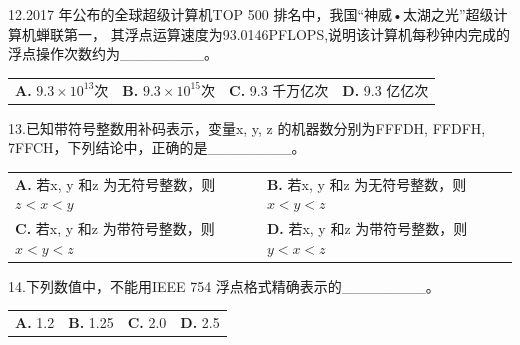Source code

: \documentclass[UTF8,11pt]{ctexart}
\begin{document}
12.2017 年公布的全球超级计算机TOP 500 排名中，我国“神威•太湖之光”超级计算机蝉联第一， 其浮点运算速度为93.0146PFLOPS,说明该计算机每秒钟内完成的浮点操作次数约为\_\_\_\_\_\_\_\_。


\begin{center}\begin{tabular}{>{\raggedright\arraybackslash}p{\dimexpr(\linewidth-8\tabcolsep)/4\relax}>{\raggedright\arraybackslash}p{\dimexpr(\linewidth-8\tabcolsep)/4\relax}>{\raggedright\arraybackslash}p{\dimexpr(\linewidth-8\tabcolsep)/4\relax}>{\raggedright\arraybackslash}p{\dimexpr(\linewidth-8\tabcolsep)/4\relax}}
\textbf{A.} \(\displaystyle 9.3\times10^{13}\)次 & \textbf{B.} \(\displaystyle 9.3\times10^{15}\)次 & \textbf{C.} 9.\allowbreak{}3 千万亿次 & \textbf{D.} 9.\allowbreak{}3 亿亿次\\[.35em]\end{tabular}\end{center}

13.已知带符号整数用补码表示，变量x, y, z 的机器数分别为FFFDH, FFDFH, 7FFCH，下列结论中，正确的是\_\_\_\_\_\_\_\_。


\begin{center}\begin{tabular}{>{\raggedright\arraybackslash}p{\dimexpr(\linewidth-4\tabcolsep)/2\relax}>{\raggedright\arraybackslash}p{\dimexpr(\linewidth-4\tabcolsep)/2\relax}}
\textbf{A.} 若x, y 和z 为无符号整数，则\(\displaystyle z<x<y\) & \textbf{B.} 若x, y 和z 为无符号整数，则\(\displaystyle x<y<z\)\\[.35em]
\textbf{C.} 若x, y 和z 为带符号整数，则\(\displaystyle x<y<z\) & \textbf{D.} 若x, y 和z 为带符号整数，则\(\displaystyle y<x<z\)\\[.35em]\end{tabular}\end{center}

14.下列数值中，不能用IEEE 754 浮点格式精确表示的\_\_\_\_\_\_\_\_。


\begin{center}\begin{tabular}{>{\raggedright\arraybackslash}p{\dimexpr(\linewidth-8\tabcolsep)/4\relax}>{\raggedright\arraybackslash}p{\dimexpr(\linewidth-8\tabcolsep)/4\relax}>{\raggedright\arraybackslash}p{\dimexpr(\linewidth-8\tabcolsep)/4\relax}>{\raggedright\arraybackslash}p{\dimexpr(\linewidth-8\tabcolsep)/4\relax}}
\textbf{A.} 1.\allowbreak{}2 & \textbf{B.} 1.\allowbreak{}25 & \textbf{C.} 2.\allowbreak{}0 & \textbf{D.} 2.\allowbreak{}5\\[.35em]\end{tabular}\end{center}
\end{document}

WHAT THE EXERCISE ASKS
Make an exact copy of the listing above. Do not include the pictures.

RESPONSE
Source code

: \documentclass[UTF8,11pt]{ctexart}
\begin{document}
12.2017 年公布的全球超级计算机TOP 500 排名中，我国“神威•太湖之光”超级计算机蝉联第一， 其浮点运算速度为93.0146PFLOPS,说明该计算机每秒钟内完成的浮点操作次数约为\_\_\_\_\_\_\_\_。


\begin{center}\begin{tabular}{>{\raggedright\arraybackslash}p{\dimexpr(\linewidth-8\tabcolsep)/4\relax}>{\raggedright\arraybackslash}p{\dimexpr(\linewidth-8\tabcolsep)/4\relax}>{\raggedright\arraybackslash}p{\dimexpr(\linewidth-8\tabcolsep)/4\relax}>{\raggedright\arraybackslash}p{\dimexpr(\linewidth-8\tabcolsep)/4\relax}}
\textbf{A.} \(\displaystyle 9.3\times10^{13}\)次 & \textbf{B.} \(\displaystyle 9.3\times10^{15}\)次 & \textbf{C.} 9.\allowbreak{}3 千万亿次 & \textbf{D.} 9.\allowbreak{}3 亿亿次\\[.35em]\end{tabular}\end{center}

13.已知带符号整数用补码表示，变量x, y, z 的机器数分别为FFFDH, FFDFH, 7FFCH，下列结论中，正确的是\_\_\_\_\_\_\_\_。


\begin{center}\begin{tabular}{>{\raggedright\arraybackslash}p{\dimexpr(\linewidth-4\tabcolsep)/2\relax}>{\raggedright\arraybackslash}p{\dimexpr(\linewidth-4\tabcolsep)/2\relax}}
\textbf{A.} 若x, y 和z 为无符号整数，则\(\displaystyle z<x<y\) & \textbf{B.} 若x, y 和z 为无符号整数，则\(\displaystyle x<y<z\)\\[.35em]
\textbf{C.} 若x, y 和z 为带符号整数，则\(\displaystyle x<y<z\) & \textbf{D.} 若x, y 和z 为带符号整数，则\(\displaystyle y<x<z\)\\[.35em]\end{tabular}\end{center}

14.下列数值中，不能用IEEE 754 浮点格式精确表示的\_\_\_\_\_\_\_\_。


\begin{center}\begin{tabular}{>{\raggedright\arraybackslash}p{\dimexpr(\linewidth-8\tabcolsep)/4\relax}>{\raggedright\arraybackslash}p{\dimexpr(\linewidth-8\tabcolsep)/4\relax}>{\raggedright\arraybackslash}p{\dimexpr(\linewidth-8\tabcolsep)/4\relax}>{\raggedright\arraybackslash}p{\dimexpr(\linewidth-8\tabcolsep)/4\relax}}
\textbf{A.} 1.\allowbreak{}2 & \textbf{B.} 1.\allowbreak{}25 & \textbf{C.} 2.\allowbreak{}0 & \textbf{D.} 2.\allowbreak{}5\\[.35em]\end{tabular}\end{center}
\end{document}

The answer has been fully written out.